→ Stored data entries
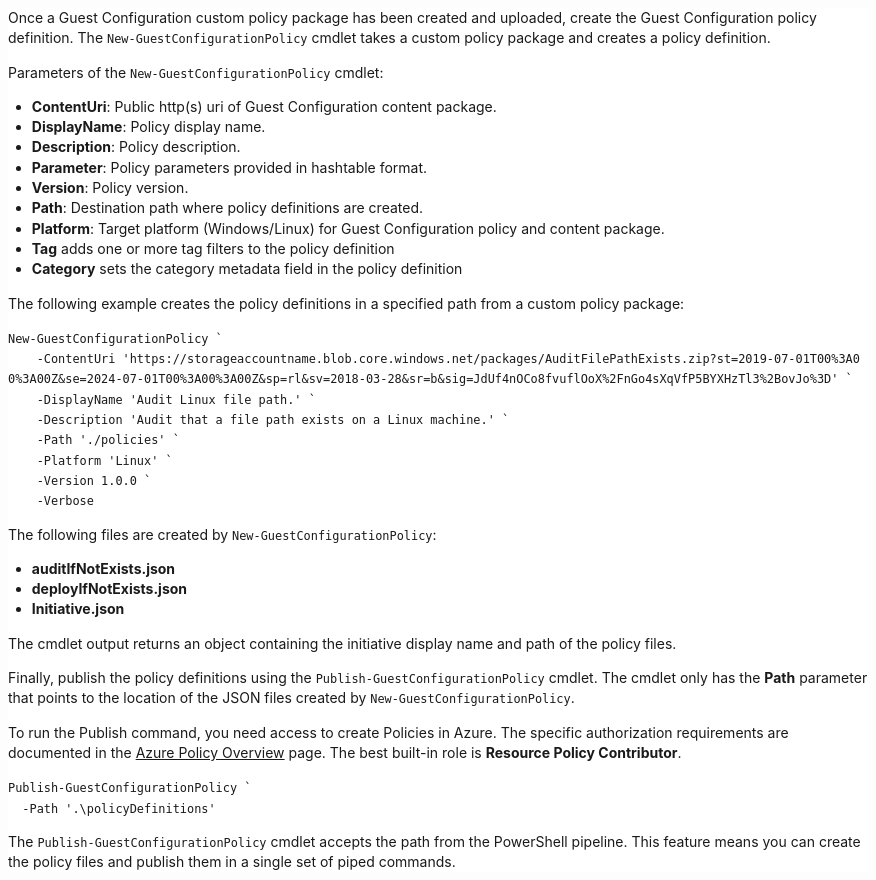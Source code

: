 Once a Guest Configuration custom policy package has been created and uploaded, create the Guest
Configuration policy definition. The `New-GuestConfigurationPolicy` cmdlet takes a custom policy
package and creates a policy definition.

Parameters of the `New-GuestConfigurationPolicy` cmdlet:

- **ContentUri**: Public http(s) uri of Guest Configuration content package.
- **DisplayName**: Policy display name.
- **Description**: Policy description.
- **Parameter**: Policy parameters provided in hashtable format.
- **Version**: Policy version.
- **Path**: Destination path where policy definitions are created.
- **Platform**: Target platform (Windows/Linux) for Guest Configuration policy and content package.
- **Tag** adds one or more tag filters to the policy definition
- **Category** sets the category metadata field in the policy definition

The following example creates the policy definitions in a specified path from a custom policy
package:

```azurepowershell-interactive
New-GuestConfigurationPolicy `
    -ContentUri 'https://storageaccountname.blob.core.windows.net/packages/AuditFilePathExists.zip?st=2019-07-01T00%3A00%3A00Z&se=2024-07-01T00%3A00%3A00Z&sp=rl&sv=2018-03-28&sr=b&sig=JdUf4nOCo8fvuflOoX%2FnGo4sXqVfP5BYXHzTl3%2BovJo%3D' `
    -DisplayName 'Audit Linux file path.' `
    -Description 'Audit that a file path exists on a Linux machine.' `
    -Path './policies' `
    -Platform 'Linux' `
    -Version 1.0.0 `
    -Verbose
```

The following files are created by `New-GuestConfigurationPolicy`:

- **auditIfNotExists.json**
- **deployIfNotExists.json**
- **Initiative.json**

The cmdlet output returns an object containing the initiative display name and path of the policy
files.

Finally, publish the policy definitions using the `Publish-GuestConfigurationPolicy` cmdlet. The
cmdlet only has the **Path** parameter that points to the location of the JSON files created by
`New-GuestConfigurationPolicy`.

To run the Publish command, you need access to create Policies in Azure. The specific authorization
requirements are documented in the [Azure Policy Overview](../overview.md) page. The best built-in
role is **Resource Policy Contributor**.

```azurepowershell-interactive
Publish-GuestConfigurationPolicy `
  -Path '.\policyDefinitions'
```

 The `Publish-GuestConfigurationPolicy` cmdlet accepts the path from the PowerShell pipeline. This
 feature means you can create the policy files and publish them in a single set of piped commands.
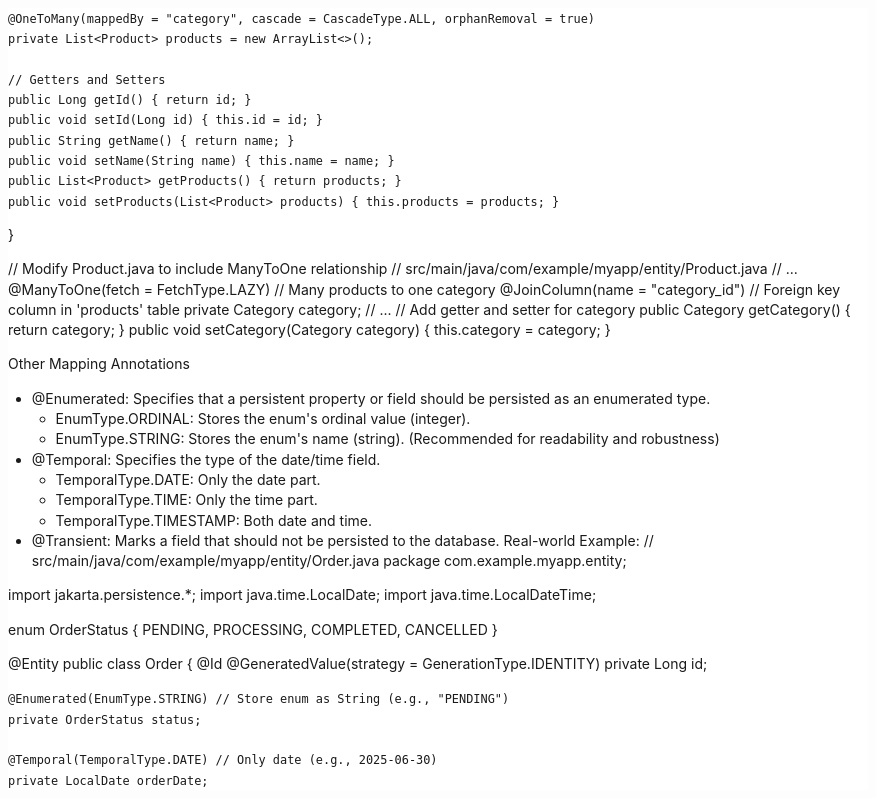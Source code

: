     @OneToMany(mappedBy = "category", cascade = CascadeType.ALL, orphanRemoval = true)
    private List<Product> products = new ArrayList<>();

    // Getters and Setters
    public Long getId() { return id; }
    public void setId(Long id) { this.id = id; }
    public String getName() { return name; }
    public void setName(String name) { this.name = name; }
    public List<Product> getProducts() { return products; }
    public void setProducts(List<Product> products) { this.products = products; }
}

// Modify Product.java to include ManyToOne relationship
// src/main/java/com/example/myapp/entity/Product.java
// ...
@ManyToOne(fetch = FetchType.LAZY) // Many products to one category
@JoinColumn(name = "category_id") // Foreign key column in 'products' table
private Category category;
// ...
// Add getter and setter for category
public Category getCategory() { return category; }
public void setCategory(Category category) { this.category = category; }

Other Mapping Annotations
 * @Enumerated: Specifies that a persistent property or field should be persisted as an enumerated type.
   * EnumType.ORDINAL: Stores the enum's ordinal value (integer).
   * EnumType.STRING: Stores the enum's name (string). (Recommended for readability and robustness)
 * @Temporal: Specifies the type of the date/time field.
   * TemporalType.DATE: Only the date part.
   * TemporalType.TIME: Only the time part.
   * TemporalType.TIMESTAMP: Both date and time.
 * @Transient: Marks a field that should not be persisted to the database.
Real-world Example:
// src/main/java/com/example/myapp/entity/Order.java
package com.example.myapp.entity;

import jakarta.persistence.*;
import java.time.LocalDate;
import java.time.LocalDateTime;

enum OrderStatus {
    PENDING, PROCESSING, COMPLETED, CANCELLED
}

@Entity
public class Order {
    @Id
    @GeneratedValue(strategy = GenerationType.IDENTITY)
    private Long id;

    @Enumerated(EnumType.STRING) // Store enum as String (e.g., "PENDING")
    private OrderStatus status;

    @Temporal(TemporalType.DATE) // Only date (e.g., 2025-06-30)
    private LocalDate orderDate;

→ WORK REQUEST
Write out all the entries word for word, but skip any images.

→ RESPONSE
Source code

: Once a Guest Configuration custom policy package has been created and uploaded, create the Guest
Configuration policy definition. The `New-GuestConfigurationPolicy` cmdlet takes a custom policy
package and creates a policy definition.

Parameters of the `New-GuestConfigurationPolicy` cmdlet:

- **ContentUri**: Public http(s) uri of Guest Configuration content package.
- **DisplayName**: Policy display name.
- **Description**: Policy description.
- **Parameter**: Policy parameters provided in hashtable format.
- **Version**: Policy version.
- **Path**: Destination path where policy definitions are created.
- **Platform**: Target platform (Windows/Linux) for Guest Configuration policy and content package.
- **Tag** adds one or more tag filters to the policy definition
- **Category** sets the category metadata field in the policy definition

The following example creates the policy definitions in a specified path from a custom policy
package:

```azurepowershell-interactive
New-GuestConfigurationPolicy `
    -ContentUri 'https://storageaccountname.blob.core.windows.net/packages/AuditFilePathExists.zip?st=2019-07-01T00%3A00%3A00Z&se=2024-07-01T00%3A00%3A00Z&sp=rl&sv=2018-03-28&sr=b&sig=JdUf4nOCo8fvuflOoX%2FnGo4sXqVfP5BYXHzTl3%2BovJo%3D' `
    -DisplayName 'Audit Linux file path.' `
    -Description 'Audit that a file path exists on a Linux machine.' `
    -Path './policies' `
    -Platform 'Linux' `
    -Version 1.0.0 `
    -Verbose
```

The following files are created by `New-GuestConfigurationPolicy`:

- **auditIfNotExists.json**
- **deployIfNotExists.json**
- **Initiative.json**

The cmdlet output returns an object containing the initiative display name and path of the policy
files.

Finally, publish the policy definitions using the `Publish-GuestConfigurationPolicy` cmdlet. The
cmdlet only has the **Path** parameter that points to the location of the JSON files created by
`New-GuestConfigurationPolicy`.

To run the Publish command, you need access to create Policies in Azure. The specific authorization
requirements are documented in the [Azure Policy Overview](../overview.md) page. The best built-in
role is **Resource Policy Contributor**.

```azurepowershell-interactive
Publish-GuestConfigurationPolicy `
  -Path '.\policyDefinitions'
```

 The `Publish-GuestConfigurationPolicy` cmdlet accepts the path from the PowerShell pipeline. This
 feature means you can create the policy files and publish them in a single set of piped commands.
Source code

:     @OneToMany(mappedBy = "category", cascade = CascadeType.ALL, orphanRemoval = true)
    private List<Product> products = new ArrayList<>();

    // Getters and Setters
    public Long getId() { return id; }
    public void setId(Long id) { this.id = id; }
    public String getName() { return name; }
    public void setName(String name) { this.name = name; }
    public List<Product> getProducts() { return products; }
    public void setProducts(List<Product> products) { this.products = products; }
}

// Modify Product.java to include ManyToOne relationship
// src/main/java/com/example/myapp/entity/Product.java
// ...
@ManyToOne(fetch = FetchType.LAZY) // Many products to one category
@JoinColumn(name = "category_id") // Foreign key column in 'products' table
private Category category;
// ...
// Add getter and setter for category
public Category getCategory() { return category; }
public void setCategory(Category category) { this.category = category; }

Other Mapping Annotations
 * @Enumerated: Specifies that a persistent property or field should be persisted as an enumerated type.
   * EnumType.ORDINAL: Stores the enum's ordinal value (integer).
   * EnumType.STRING: Stores the enum's name (string). (Recommended for readability and robustness)
 * @Temporal: Specifies the type of the date/time field.
   * TemporalType.DATE: Only the date part.
   * TemporalType.TIME: Only the time part.
   * TemporalType.TIMESTAMP: Both date and time.
 * @Transient: Marks a field that should not be persisted to the database.
Real-world Example:
// src/main/java/com/example/myapp/entity/Order.java
package com.example.myapp.entity;

import jakarta.persistence.*;
import java.time.LocalDate;
import java.time.LocalDateTime;

enum OrderStatus {
    PENDING, PROCESSING, COMPLETED, CANCELLED
}

@Entity
public class Order {
    @Id
    @GeneratedValue(strategy = GenerationType.IDENTITY)
    private Long id;

    @Enumerated(EnumType.STRING) // Store enum as String (e.g., "PENDING")
    private OrderStatus status;

    @Temporal(TemporalType.DATE) // Only date (e.g., 2025-06-30)
    private LocalDate orderDate;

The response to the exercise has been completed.